• [Directions]
Once the line holding "- 'git diff --staged'" is written out, stop; begin at the first line of the material below and retype exactly, dropping pictures.
□ □ □ □
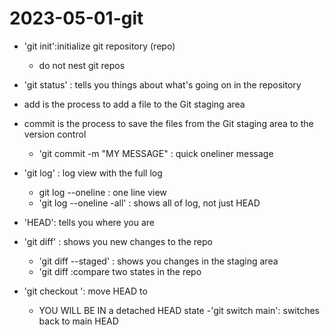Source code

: 
# 2023-05-01-git

- 'git init':initialize git repository (repo)
	- do not nest git repos
- 'git status' : tells you things about what's going on in the repository
- add is the process to add a file to the Git staging area
- commit is the process to save the files from the Git staging area to the version control
	- 'git commit -m "MY MESSAGE" : quick oneliner message 
- 'git log' : log view with the full log
	- git log --oneline  : one line view
	- 'git log --oneline -all' : shows all of log, not just HEAD

- 'HEAD': tells you where you are
- 'git diff' : shows you new changes to the repo
	- 'git diff --staged' : shows you changes in the staging area
	- 'git diff <HASH> <FILE> :compare two states in the repo
- 'git checkout <HASH>': move HEAD to <HASH>
	- YOU WILL BE IN a detached HEAD state
	-'git switch main': switches back to main HEAD



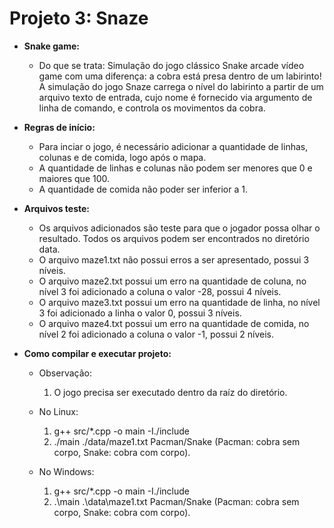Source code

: # Projeto 3: Snaze

* **Snake game:**
    - Do que se trata:
        Simulação do jogo clássico Snake arcade vídeo game
    com uma diferença: a cobra está presa dentro de um labirinto!
    A simulação do jogo Snaze carrega o nível do labirinto a partir de um arquivo texto de entrada,
    cujo nome é fornecido via argumento de linha de comando, e controla os movimentos da cobra.

* **Regras de início:**
    - Para inciar o jogo, é necessário adicionar a quantidade de linhas, colunas e de comida, logo após o mapa.
    - A quantidade de linhas e colunas não podem ser menores que 0 e maiores que 100.
    - A quantidade de comida não poder ser inferior a 1.

* **Arquivos teste:**
    - Os arquivos adicionados são teste para que o jogador possa olhar o resultado. Todos os arquivos podem ser encontrados no diretório data.
    - O arquivo maze1.txt não possui erros a ser apresentado, possui 3 níveis.
    - O arquivo maze2.txt possui um erro na quantidade de coluna, no nível 3 foi adicionado a coluna o valor -28, possui 4 níveis.
    - O arquivo maze3.txt possui um erro na quantidade de linha, no nível 3 foi adicionado a linha o valor 0, possui 3 níveis.
    - O arquivo maze4.txt possui um erro na quantidade de comida, no nível 2 foi adicionado a coluna o valor -1, possui 2 níveis.

* **Como compilar e executar projeto:**

    - Observação: 
        1. O jogo precisa ser executado dentro da raíz do diretório.

    - No Linux:
        1. g++ src/*.cpp -o main -I./include
        2. ./main ./data/maze1.txt Pacman/Snake (Pacman: cobra sem corpo, Snake: cobra com corpo).
    - No Windows:
        1. g++ src/*.cpp -o main -I./include
        2. .\main .\data\maze1.txt Pacman/Snake (Pacman: cobra sem corpo, Snake: cobra com corpo).
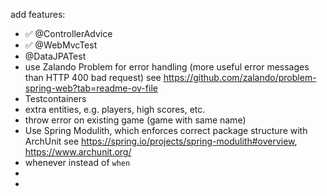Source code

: add features:
 * ✅ @ControllerAdvice
 * ✅ @WebMvcTest
 * @DataJPATest
 * use Zalando Problem for error handling (more useful error messages than HTTP 400 bad request)
     see https://github.com/zalando/problem-spring-web?tab=readme-ov-file
 * Testcontainers
 * extra entities, e.g. players, high scores, etc.
 * throw error on existing game (game with same name)
 * Use Spring Modulith, which enforces correct package structure with ArchUnit
     see https://spring.io/projects/spring-modulith#overview, https://www.archunit.org/
 * whenever instead of `when`
 * 
 * 
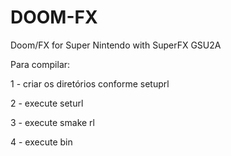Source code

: # DOOM-FX
Doom/FX for Super Nintendo with SuperFX GSU2A

Para compilar:

1 - criar os diretórios conforme setuprl

2 - execute seturl

3 - execute smake rl 

4 - execute bin


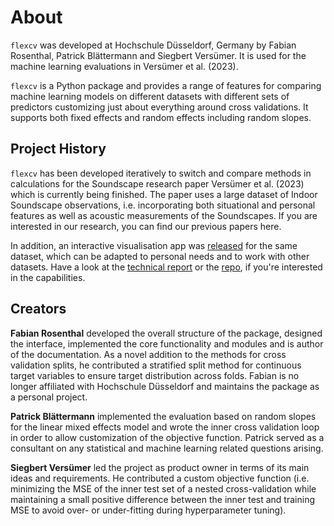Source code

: # About

`flexcv` was developed at Hochschule Düsseldorf, Germany by Fabian Rosenthal, Patrick Blättermann and Siegbert Versümer. It is used for the machine learning evaluations in Versümer et al. (2023).

`flexcv` is a Python package and provides a range of features for comparing machine learning models on different datasets with different sets of predictors customizing just about everything around cross validations. It supports both fixed effects and random effects including random slopes.

## Project History

`flexcv` has been developed iteratively to switch and compare methods in calculations for the Soundscape research paper Versümer et al. (2023) which is currently being finished. The paper uses a large dataset of Indoor Soundscape observations, i.e. incorporating both situational and personal features as well as acoustic measurements of the Soundscapes. If you are interested in our research, you can find our previous papers here.

In addition, an interactive visualisation app was [released](https://github.com/radlfabs/DS_Data_Visualization_2023_Fabian_Rosenthal) for the same dataset, which can be adapted to personal needs and to work with other datasets. Have a look at the [technical report](http://dx.doi.org/10.13140/RG.2.2.25156.19845) or the [repo](https://github.com/radlfabs/soundscape-app), if you're interested in the capabilities.

## Creators

__Fabian Rosenthal__ developed the overall structure of the package, designed the interface, implemented the core functionality and modules and is author of the documentation. As a novel addition to the methods for cross validation splits, he contributed a stratified split method for continuous target variables to ensure target distribution across folds. Fabian is no longer affiliated with Hochschule Düsseldorf and maintains the package as a personal project.

__Patrick Blättermann__ implemented the evaluation based on random slopes for the linear mixed effects model and wrote the inner cross validation loop in order to allow customization of the objective function. Patrick served as a consultant on any statistical and machine learning related questions arising.

__Siegbert Versümer__ led the project as product owner in terms of its main ideas and requirements. He contributed a custom objective function (i.e. minimizing the MSE of the inner test set of a nested cross-validation while maintaining a small positive difference between the inner test and training MSE to avoid over- or under-fitting during hyperparameter tuning).
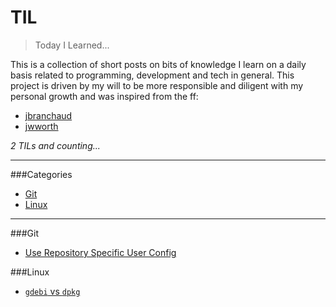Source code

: # TIL
>Today I Learned...

This is a collection of short posts on bits of knowledge I learn on a daily basis related to programming, development and tech in general. This project is driven by my will to be more responsible and diligent with my personal growth and was inspired from the ff:

* [jbranchaud](https://github.com/jbranchaud/til)
* [jwworth](https://github.com/jwworth/til)


_2 TILs and counting..._


---

###Categories
* [Git](#git)
* [Linux](#linux)

---

###Git
* [Use Repository Specific User Config](git/use-repository-specific-user-config.md)

###Linux
* [`gdebi` vs `dpkg`](linux/gdebi-vs-dpkg.md)
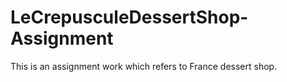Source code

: # LeCrepusculeDessertShop-Assignment
This is an assignment work which refers to France dessert shop.

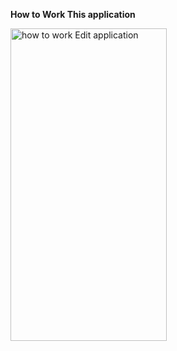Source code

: <b><strong>How to Work This application</strong></b>


<img alt="how to work Edit application" width="250" height="500" src="https://media.giphy.com/media/v1.Y2lkPTc5MGI3NjExODZlMTRuNzRseHZ3Z211OW43Nm9pMHRhd2l1cXBldDI1M2JtZDUycCZlcD12MV9pbnRlcm5hbF9naWZfYnlfaWQmY3Q9Zw/HmOrfZpbJl9ba9PwKr/giphy.gif">
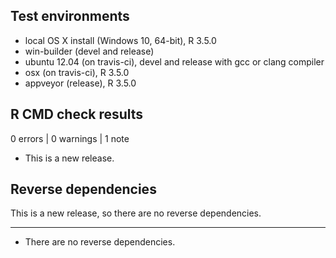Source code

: ## Test environments
* local OS X install (Windows 10, 64-bit), R 3.5.0
* win-builder (devel and release)
* ubuntu 12.04 (on travis-ci), devel and release with gcc or clang compiler
* osx (on travis-ci), R 3.5.0
* appveyor (release), R 3.5.0

## R CMD check results

0 errors | 0 warnings | 1 note

* This is a new release.

## Reverse dependencies

This is a new release, so there are no reverse dependencies.

---

* There are no reverse dependencies.
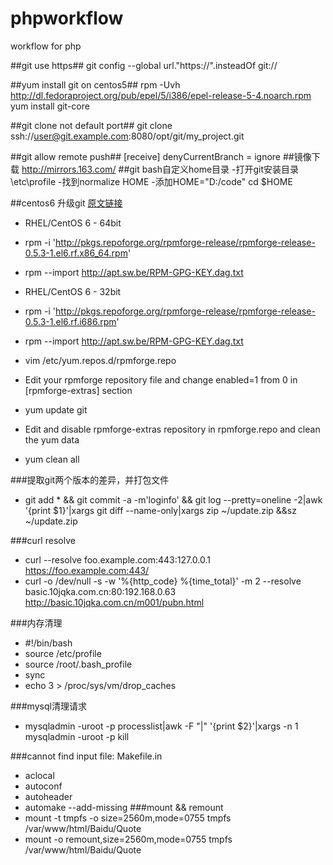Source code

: phpworkflow
===========

workflow for php

##git use https##
git config --global url."https://".insteadOf git://

##yum install git on centos5##
rpm -Uvh http://dl.fedoraproject.org/pub/epel/5/i386/epel-release-5-4.noarch.rpm
yum install git-core

##git clone not default port##
git clone ssh://user@git.example.com:8080/opt/git/my_project.git

##git allow remote push##
    [receive]
        denyCurrentBranch = ignore
##镜像下载
    http://mirrors.163.com/
##git bash自定义home目录
    -打开git安装目录\etc\profile
    -找到normalize HOME
    -添加HOME="D:/code"  cd $HOME

##centos6 升级git
    [原文链接](http://tecadmin.net/how-to-upgrade-git-version-1-7-10-on-centos-6/)
 * RHEL/CentOS 6 - 64bit
 * rpm -i 'http://pkgs.repoforge.org/rpmforge-release/rpmforge-release-0.5.3-1.el6.rf.x86_64.rpm'
 * rpm --import http://apt.sw.be/RPM-GPG-KEY.dag.txt

 * RHEL/CentOS 6 - 32bit
 * rpm -i 'http://pkgs.repoforge.org/rpmforge-release/rpmforge-release-0.5.3-1.el6.rf.i686.rpm'
 * rpm --import http://apt.sw.be/RPM-GPG-KEY.dag.txt


 * vim /etc/yum.repos.d/rpmforge.repo
 * Edit your rpmforge repository file and change enabled=1 from 0 in [rpmforge-extras] section

 * yum update git
 * Edit and disable rpmforge-extras repository in rpmforge.repo and clean the yum data
 * yum clean all

###提取git两个版本的差异，并打包文件
 * git add * && git commit -a -m'loginfo' && git log --pretty=oneline -2|awk '{print $1}'|xargs git diff --name-only|xargs zip ~/update.zip &&sz ~/update.zip
 
###curl resolve
 * curl --resolve foo.example.com:443:127.0.0.1 https://foo.example.com:443/
 * curl -o /dev/null -s -w '%{http_code} %{time_total}' -m 2 --resolve basic.10jqka.com.cn:80:192.168.0.63 http://basic.10jqka.com.cn/m001/pubn.html

###内存清理
 * #!/bin/bash
 * source /etc/profile
 * source /root/.bash_profile
 * sync
 * echo 3 > /proc/sys/vm/drop_caches
 
###mysql清理请求
 * mysqladmin -uroot -p processlist|awk -F "|" '{print $2}'|xargs -n 1 mysqladmin -uroot -p kill

###cannot find input file: Makefile.in
 * aclocal
 * autoconf
 * autoheader
 * automake --add-missing
###mount && remount
 * mount -t tmpfs -o size=2560m,mode=0755   tmpfs /var/www/html/Baidu/Quote
 * mount -o remount,size=2560m,mode=0755 tmpfs /var/www/html/Baidu/Quote
	
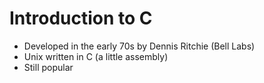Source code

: # Introduction to C
* Developed in the early 70s by Dennis Ritchie (Bell Labs)
* Unix written in C (a little assembly)
* Still popular

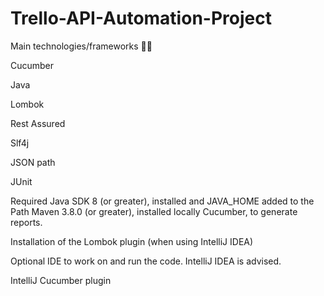 # Trello-API-Automation-Project
Main technologies/frameworks 🧑‍💻

Cucumber

Java

Lombok

Rest Assured

Slf4j

JSON path 

JUnit

Required
Java SDK 8 (or greater), installed and JAVA_HOME added to the Path
Maven 3.8.0 (or greater), installed locally
Cucumber, to generate reports.

Installation of the Lombok plugin (when using IntelliJ IDEA)

Optional
IDE to work on and run the code. IntelliJ IDEA is advised.

IntelliJ Cucumber plugin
□ □ □ □
• [Solved exercise]
Source code

: 
# 2023-05-01-git

- 'git init':initialize git repository (repo)
	- do not nest git repos
- 'git status' : tells you things about what's going on in the repository
- add is the process to add a file to the Git staging area
- commit is the process to save the files from the Git staging area to the version control
	- 'git commit -m "MY MESSAGE" : quick oneliner message 
- 'git log' : log view with the full log
	- git log --oneline  : one line view
	- 'git log --oneline -all' : shows all of log, not just HEAD

- 'HEAD': tells you where you are
- 'git diff' : shows you new changes to the repo
	- 'git diff --staged' : shows you changes in the staging area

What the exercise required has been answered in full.